SEARCA promotes school and home gardens in Southeast Asian meet

  • 5 December 2017

SEARCA promotes school and home gardens in Southeast Asian meet

The Southeast Asian Ministers of Education Organization (SEAMEO) High Officials approved for endorsement to the SEAMEO Council the upscaling of the Southeast Asian Regional Center for Graduate Study and Research in Agriculture (SEARCA) pilot-tested School and Home Gardens throughout Southeast Asia. 

SEARCA Director Gil C. Saguiguit Jr. was commended by Ministries of Education officials of 11 SEAMEO member countries for his Center's efforts to develop and demonstrate in six pilot schools in Laguna how school gardens can address the health and nutritional status of school aged children as well as its potential for experiential learning and even economic wellbeing of their families and communities.

More importantly, Dr.
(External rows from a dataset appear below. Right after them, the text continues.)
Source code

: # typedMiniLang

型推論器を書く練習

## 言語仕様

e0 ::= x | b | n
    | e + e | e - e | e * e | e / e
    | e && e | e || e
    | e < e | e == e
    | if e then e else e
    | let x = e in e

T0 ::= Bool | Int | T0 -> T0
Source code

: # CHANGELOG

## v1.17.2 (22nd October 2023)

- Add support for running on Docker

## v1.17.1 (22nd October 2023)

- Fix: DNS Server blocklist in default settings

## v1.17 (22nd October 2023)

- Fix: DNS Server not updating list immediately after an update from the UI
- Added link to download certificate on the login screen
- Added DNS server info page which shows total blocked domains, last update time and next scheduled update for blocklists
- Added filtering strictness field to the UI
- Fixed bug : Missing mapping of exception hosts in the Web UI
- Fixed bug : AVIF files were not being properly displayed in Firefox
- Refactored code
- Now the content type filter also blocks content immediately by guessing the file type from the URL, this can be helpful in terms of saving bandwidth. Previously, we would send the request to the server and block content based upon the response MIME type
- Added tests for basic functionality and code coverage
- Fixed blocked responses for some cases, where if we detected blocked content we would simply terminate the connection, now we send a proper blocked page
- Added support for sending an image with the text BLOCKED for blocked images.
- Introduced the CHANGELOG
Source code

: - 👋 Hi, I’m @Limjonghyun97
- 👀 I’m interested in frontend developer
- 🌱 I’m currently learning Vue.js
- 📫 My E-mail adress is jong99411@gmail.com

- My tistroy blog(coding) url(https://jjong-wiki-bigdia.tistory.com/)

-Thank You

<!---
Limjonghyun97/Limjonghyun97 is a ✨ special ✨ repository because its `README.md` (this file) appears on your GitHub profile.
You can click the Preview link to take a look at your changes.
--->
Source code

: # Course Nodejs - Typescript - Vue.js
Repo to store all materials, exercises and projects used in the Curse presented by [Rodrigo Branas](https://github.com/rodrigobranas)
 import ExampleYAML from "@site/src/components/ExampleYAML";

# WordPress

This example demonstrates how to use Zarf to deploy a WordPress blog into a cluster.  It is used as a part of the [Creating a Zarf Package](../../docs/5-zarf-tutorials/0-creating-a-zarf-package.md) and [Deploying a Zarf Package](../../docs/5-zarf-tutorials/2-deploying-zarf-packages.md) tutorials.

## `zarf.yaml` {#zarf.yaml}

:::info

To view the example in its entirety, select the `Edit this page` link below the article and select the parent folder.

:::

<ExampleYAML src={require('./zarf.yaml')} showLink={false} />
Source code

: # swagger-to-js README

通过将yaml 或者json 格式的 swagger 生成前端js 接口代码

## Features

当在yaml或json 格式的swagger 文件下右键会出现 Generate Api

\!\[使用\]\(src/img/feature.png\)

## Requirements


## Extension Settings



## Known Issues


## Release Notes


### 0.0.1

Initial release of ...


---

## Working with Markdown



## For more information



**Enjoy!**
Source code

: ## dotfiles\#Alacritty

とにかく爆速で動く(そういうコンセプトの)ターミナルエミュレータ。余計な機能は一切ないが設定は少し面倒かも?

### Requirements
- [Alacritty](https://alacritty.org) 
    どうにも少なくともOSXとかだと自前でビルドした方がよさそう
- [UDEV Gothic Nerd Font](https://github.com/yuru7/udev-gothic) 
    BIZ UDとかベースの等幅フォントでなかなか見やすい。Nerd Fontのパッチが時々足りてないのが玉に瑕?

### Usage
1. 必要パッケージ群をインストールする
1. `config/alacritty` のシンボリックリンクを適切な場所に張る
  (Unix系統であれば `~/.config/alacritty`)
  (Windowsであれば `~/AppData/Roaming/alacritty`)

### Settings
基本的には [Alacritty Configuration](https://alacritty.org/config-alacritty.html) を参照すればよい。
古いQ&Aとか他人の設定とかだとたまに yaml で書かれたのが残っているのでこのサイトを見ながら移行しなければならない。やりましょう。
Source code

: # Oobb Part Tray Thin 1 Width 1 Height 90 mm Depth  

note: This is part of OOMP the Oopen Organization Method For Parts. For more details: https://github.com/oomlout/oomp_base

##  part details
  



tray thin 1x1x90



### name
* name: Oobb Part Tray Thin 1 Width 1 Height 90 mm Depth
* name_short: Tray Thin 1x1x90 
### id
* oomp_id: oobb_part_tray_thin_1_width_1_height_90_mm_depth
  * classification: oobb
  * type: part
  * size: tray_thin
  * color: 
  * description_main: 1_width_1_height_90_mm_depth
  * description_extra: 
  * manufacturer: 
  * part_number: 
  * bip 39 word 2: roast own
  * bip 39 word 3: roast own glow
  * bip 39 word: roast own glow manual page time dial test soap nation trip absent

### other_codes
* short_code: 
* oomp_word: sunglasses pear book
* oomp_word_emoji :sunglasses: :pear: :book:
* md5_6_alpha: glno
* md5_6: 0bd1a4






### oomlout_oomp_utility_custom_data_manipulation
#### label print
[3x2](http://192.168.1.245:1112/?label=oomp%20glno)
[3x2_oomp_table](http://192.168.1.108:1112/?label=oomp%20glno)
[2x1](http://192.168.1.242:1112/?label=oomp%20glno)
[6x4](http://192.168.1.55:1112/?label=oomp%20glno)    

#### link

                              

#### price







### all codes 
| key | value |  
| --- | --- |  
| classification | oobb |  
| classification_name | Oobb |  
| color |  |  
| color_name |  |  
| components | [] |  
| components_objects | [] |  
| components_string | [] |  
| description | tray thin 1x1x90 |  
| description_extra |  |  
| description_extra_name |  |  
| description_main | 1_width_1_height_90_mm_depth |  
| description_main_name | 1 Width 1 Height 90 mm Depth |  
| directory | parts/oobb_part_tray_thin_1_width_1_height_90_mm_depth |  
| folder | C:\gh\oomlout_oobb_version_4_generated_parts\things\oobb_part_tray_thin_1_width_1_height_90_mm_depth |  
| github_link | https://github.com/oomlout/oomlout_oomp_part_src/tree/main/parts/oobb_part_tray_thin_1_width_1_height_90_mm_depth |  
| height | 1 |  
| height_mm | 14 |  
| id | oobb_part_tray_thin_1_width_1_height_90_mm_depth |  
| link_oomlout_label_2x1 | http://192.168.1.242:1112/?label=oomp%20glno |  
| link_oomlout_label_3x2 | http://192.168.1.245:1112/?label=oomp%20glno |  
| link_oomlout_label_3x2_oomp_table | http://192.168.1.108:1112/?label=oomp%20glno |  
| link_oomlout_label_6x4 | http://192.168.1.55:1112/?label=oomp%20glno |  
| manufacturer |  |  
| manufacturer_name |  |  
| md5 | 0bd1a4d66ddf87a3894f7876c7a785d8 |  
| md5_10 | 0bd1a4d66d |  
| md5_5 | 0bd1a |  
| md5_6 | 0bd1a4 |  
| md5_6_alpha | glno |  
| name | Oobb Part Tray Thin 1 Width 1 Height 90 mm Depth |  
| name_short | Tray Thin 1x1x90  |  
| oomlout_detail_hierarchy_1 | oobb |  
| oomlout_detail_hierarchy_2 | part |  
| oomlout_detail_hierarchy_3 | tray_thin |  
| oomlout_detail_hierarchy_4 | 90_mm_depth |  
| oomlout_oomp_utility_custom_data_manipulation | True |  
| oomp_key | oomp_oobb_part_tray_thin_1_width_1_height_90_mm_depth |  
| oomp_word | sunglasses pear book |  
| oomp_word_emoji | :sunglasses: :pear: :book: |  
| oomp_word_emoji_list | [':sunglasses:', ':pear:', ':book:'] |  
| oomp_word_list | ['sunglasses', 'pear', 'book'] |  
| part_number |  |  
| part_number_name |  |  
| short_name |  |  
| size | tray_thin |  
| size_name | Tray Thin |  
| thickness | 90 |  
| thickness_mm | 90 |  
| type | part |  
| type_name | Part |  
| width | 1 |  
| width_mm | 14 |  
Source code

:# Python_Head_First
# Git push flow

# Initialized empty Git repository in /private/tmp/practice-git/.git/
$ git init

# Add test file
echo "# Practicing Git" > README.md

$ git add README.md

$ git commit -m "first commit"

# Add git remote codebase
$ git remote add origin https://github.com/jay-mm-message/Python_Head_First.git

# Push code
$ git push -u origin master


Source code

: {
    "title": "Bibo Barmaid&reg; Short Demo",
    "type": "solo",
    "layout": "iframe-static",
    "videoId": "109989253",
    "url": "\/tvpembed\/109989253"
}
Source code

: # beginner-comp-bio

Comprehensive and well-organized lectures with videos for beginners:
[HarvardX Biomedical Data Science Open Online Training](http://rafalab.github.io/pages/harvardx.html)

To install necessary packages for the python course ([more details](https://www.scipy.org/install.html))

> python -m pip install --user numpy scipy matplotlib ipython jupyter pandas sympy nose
Saguiguit added that the school garden introduces to children an early appreciation for agriculture. Agriculture—key to food security and poverty alleviation—could be greatly affected with diminishing interest in it, especially among the youth.

The six pilot schools include Labuin Elementary School, which recently won an international award (2017 SEAMEO-Japan Education and Sustainable Development Award) for its school garden project supported by SEARCA in partnership with the University of the Philippines Los Baños (UPLB) and Department of Education (DepEd)-Laguna. Said pilot schools will be the epicenter of trainings and capacity building activities to transfer the concept to schools in neighboring Southeast Asian countries.

Within SEAMEO, SEARCA will draw in the participation of other SEAMEO centers on nutrition, science and mathematics, biology, educational innovation, among others.

SEARCA, under the leadership of Dr. Saguiguit, was widely applauded by member countries for initiating such education and development innovations in the region.

The other well-known SEARCA initiative is the effort to establish an AgriMuseum and Learning Center for Southeast Asia, also Dr. Saguiguit's brain child.